Youth radicalization is potentially triggered by a sense of disconnect from society, and experiences of belonging carry important implications for youth identity formation. Language ideologies, policies, and practices in educational contexts send messages for youth regarding their belonging and/or value in society: the voices heard by youth. In addition, youth communicate their sense of belonging and the belonging of others through their words and actions, including their language choices and social affiliations: the voices of youth. The languages used and preferred by youth may or may not correlate with their educational achievement and identity positions. To illuminate the role of language and education in the development of a sense of belonging by youth in culturally and linguistically diverse contexts, this study focused on multicultural schools in The Hague and addressed, first, how youth experience, enact, and define a sense of belonging and/or exclusion in their linguistic and educational contexts, second, how the language skills, language use choices, and linguistic affiliations of youth intersect with their educational achievements and sense of belonging, and third, the role of gender and ethnicity in the intersecting influences of language, education, and identity for youth in ethnically and linguistically diverse contexts.
These questions were addressed through three stages of research: (1) initial observation for contextual depth and adaptation of appropriate questions, (2) a questionnaire to quantitatively evaluate correlations among language, education, and identity, and (3) a final in-depth interview stage providing student perspectives and supporting the interpretation of the findings. A broader objective of this research was to inform policies and educational programs that serve ethnically and linguistically diverse youth, providing foundations for the development of more culturally responsive pedagogy in the Netherlands and throughout Europe.

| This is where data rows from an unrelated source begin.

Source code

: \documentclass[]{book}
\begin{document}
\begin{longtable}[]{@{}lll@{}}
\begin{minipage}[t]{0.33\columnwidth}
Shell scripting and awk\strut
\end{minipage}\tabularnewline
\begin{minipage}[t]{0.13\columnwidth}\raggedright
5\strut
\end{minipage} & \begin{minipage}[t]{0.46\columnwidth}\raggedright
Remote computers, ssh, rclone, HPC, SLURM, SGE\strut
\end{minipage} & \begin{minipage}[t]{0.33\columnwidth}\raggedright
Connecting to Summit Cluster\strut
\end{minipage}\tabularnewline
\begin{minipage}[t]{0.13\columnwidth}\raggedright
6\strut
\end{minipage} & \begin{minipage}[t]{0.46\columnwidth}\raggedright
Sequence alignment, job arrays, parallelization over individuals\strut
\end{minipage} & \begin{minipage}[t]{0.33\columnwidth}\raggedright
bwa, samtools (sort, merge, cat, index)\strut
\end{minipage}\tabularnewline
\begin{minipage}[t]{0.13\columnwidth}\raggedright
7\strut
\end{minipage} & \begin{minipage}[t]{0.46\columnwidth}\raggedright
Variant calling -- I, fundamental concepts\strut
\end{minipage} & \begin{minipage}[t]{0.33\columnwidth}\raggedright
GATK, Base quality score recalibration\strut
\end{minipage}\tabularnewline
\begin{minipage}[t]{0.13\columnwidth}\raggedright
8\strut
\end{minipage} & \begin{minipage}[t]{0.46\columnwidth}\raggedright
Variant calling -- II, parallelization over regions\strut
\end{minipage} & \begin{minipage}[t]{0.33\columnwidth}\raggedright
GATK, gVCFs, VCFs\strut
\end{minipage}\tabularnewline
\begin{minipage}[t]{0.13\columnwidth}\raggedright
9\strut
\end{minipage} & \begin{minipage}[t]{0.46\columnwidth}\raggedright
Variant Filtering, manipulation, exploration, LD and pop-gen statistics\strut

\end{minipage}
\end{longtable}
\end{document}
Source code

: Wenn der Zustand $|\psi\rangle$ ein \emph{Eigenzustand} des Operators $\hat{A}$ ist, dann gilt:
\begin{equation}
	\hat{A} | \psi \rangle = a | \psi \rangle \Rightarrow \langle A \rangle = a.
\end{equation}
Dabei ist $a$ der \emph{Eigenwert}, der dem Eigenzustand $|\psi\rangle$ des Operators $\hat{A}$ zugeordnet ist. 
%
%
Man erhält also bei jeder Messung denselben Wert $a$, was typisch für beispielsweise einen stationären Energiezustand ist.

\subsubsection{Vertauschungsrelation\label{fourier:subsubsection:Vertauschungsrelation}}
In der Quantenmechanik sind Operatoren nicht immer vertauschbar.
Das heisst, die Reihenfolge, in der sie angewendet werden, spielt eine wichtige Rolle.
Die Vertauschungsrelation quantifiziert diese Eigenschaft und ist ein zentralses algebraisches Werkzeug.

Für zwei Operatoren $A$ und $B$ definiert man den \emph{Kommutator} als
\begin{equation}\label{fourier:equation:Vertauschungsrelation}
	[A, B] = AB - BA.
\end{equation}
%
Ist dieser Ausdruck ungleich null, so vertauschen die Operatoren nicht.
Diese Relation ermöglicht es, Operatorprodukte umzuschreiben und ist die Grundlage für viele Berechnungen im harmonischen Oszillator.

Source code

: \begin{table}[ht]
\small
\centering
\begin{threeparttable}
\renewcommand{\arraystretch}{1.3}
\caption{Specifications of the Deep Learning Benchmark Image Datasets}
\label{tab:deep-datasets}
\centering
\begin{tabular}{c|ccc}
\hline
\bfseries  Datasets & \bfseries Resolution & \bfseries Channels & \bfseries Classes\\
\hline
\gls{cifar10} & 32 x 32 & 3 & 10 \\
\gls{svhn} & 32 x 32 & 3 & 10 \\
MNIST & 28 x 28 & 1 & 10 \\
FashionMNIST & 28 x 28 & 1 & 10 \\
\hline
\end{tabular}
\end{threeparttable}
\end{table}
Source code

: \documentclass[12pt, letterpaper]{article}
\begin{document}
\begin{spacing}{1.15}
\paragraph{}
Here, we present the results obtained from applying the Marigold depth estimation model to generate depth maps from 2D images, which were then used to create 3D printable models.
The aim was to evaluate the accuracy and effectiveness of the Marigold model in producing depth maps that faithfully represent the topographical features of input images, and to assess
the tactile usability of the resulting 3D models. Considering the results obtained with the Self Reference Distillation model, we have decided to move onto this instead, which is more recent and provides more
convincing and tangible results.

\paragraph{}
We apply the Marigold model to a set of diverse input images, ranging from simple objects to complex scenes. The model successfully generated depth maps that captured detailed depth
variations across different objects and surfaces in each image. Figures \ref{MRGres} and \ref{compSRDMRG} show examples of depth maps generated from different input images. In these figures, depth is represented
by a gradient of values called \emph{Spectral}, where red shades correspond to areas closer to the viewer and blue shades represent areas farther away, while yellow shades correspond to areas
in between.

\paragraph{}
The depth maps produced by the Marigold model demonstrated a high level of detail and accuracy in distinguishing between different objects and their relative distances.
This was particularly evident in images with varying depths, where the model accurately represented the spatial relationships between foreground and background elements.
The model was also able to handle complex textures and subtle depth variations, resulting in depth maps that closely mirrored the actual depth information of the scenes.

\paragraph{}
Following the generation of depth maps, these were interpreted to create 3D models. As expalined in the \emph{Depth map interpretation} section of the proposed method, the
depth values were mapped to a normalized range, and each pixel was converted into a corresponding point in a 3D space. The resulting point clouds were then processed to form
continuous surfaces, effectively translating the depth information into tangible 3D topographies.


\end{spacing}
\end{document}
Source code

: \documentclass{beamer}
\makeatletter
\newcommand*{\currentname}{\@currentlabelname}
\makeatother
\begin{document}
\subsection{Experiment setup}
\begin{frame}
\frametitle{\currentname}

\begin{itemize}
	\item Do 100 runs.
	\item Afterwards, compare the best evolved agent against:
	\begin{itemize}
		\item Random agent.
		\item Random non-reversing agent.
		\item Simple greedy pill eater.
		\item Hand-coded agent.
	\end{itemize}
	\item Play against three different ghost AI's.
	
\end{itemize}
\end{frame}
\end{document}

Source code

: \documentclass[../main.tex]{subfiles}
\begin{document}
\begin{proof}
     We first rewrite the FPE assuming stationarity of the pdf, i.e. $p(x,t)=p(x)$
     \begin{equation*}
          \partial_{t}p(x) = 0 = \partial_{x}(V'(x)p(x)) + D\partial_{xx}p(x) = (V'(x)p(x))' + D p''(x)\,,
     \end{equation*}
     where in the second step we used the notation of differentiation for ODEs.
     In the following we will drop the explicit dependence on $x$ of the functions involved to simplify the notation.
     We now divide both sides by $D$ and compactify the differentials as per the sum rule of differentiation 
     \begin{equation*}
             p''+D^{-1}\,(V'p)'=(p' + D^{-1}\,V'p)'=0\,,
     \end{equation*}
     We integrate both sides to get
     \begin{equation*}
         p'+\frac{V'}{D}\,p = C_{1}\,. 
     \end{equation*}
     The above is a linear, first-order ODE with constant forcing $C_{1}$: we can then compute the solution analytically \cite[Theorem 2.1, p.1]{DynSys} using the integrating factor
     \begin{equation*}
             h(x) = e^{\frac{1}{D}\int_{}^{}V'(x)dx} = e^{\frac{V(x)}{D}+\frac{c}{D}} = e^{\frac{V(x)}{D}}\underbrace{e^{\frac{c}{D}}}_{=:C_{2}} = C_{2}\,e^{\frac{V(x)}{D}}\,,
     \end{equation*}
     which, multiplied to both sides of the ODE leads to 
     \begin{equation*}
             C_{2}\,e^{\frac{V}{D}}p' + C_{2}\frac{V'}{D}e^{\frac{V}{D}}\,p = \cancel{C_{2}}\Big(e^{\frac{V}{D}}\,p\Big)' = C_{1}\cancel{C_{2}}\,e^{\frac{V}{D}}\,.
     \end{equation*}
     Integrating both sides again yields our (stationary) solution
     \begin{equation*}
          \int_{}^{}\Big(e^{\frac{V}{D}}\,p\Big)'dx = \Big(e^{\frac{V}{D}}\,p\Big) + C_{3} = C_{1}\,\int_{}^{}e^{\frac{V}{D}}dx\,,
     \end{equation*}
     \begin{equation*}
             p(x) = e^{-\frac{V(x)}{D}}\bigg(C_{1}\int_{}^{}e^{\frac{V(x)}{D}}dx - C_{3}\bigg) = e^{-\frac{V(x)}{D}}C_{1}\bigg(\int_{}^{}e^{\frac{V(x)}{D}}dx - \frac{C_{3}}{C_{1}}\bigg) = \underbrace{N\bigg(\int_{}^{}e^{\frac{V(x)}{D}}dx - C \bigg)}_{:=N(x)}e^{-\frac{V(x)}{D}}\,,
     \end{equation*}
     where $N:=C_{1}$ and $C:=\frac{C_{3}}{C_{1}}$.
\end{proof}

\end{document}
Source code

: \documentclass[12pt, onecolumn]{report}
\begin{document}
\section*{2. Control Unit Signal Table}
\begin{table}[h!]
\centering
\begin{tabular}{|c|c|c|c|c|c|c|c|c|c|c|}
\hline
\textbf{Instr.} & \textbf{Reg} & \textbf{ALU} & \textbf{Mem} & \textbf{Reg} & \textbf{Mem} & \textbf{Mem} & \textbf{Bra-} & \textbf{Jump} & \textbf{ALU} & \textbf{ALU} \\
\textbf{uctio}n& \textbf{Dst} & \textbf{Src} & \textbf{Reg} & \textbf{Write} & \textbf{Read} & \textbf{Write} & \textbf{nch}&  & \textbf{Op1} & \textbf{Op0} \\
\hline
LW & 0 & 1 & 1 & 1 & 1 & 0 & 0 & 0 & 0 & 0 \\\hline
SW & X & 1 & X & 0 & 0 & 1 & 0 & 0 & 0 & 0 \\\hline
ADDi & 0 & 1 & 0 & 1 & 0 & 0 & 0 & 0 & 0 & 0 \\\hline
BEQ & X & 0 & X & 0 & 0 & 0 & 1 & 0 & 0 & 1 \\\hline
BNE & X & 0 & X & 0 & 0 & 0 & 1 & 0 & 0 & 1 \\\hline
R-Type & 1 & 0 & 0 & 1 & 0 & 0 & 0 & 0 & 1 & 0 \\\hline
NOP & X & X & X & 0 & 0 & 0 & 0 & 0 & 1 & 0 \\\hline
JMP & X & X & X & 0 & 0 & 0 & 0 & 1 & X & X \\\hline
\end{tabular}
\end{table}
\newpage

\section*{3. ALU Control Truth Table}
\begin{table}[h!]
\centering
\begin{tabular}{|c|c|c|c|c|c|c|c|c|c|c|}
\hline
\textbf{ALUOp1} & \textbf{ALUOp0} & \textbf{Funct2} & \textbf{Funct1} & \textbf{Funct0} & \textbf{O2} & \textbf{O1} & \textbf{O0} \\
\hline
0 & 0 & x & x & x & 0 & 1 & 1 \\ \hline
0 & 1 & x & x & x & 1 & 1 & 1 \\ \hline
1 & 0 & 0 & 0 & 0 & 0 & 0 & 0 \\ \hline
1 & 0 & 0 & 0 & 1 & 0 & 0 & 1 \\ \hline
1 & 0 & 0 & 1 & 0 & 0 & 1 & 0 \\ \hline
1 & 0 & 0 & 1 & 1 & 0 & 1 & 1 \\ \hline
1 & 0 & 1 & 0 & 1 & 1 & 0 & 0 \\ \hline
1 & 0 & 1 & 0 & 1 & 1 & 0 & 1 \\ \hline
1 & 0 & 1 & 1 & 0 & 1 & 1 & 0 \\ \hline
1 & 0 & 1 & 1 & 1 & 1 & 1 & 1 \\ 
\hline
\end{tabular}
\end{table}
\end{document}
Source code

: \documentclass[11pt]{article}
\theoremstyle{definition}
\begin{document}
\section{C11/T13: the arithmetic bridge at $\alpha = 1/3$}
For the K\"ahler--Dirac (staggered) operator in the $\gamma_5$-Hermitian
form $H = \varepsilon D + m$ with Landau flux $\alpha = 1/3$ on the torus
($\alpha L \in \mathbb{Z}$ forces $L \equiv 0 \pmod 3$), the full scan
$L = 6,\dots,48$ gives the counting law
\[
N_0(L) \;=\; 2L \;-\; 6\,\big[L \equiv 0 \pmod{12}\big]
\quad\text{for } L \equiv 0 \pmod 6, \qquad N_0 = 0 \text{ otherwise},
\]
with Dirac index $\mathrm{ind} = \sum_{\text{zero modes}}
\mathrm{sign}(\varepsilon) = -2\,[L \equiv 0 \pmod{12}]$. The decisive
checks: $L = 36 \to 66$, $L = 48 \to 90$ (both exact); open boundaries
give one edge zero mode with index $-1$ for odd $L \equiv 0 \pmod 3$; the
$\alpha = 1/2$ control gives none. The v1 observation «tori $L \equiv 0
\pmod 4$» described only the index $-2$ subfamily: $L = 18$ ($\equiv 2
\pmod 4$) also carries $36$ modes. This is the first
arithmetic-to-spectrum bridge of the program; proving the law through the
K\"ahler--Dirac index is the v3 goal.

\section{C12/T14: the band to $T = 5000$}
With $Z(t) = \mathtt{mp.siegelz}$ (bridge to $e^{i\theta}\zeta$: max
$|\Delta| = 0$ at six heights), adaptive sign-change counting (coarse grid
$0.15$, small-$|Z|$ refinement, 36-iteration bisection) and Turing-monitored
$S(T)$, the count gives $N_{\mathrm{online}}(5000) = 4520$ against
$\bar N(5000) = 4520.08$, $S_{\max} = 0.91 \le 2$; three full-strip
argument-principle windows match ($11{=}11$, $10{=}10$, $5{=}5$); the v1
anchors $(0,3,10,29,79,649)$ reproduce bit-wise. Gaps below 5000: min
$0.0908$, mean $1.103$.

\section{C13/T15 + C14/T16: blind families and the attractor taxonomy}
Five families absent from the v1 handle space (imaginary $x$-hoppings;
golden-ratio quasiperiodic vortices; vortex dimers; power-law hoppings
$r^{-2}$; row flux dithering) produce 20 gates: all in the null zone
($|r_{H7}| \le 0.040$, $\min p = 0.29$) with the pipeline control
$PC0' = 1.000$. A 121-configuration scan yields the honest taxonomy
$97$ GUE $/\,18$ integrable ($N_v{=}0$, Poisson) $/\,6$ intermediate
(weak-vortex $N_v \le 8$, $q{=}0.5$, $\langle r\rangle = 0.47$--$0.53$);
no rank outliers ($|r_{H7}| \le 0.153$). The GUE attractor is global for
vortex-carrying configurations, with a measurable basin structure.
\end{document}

Preliminary findings from the voices of both students and teachers highlight the multilingual realities in Dutch high school contexts, alongside the prevalence of monolingual ideologies. Young people at diverse high schools in The Netherlands learns multiple languages as a subject, and many students bring language knowledge from home, yet they are immersed in a primarily monolingual school environment, with the assumption of Dutch-only inside and outside of the classroom. The discourses and policies that normalize the school as a monolingual space, reflecting broader trends, are in tension with the multilingual realities of modern urban high schools and the multiple identities of students.
Within education, deficit discourses are evident in references to the “language disadvantage” of multilingual students, and language policies are developed to address this language diversity as a problem. Language policies, which are often implicit, tend to perpetuate the monolingual norm and deficit discourses regarding home language proficiencies. Well-meaning educators advocate Dutch-only policies and yet nuance their views and practices through experience in multicultural schools. Young people sometimes conform to and sometimes contest monolingual ideologies, using their multilingual repertoires and pushing back against a school system that tells them to lose their heritage languages. The voices of youth and their experiences of belonging show the complexity of their multiple identities and multilingual practices. Students and teachers offer nuanced reflections on the implications of language policies and the meaning of belonging in diverse high school contexts.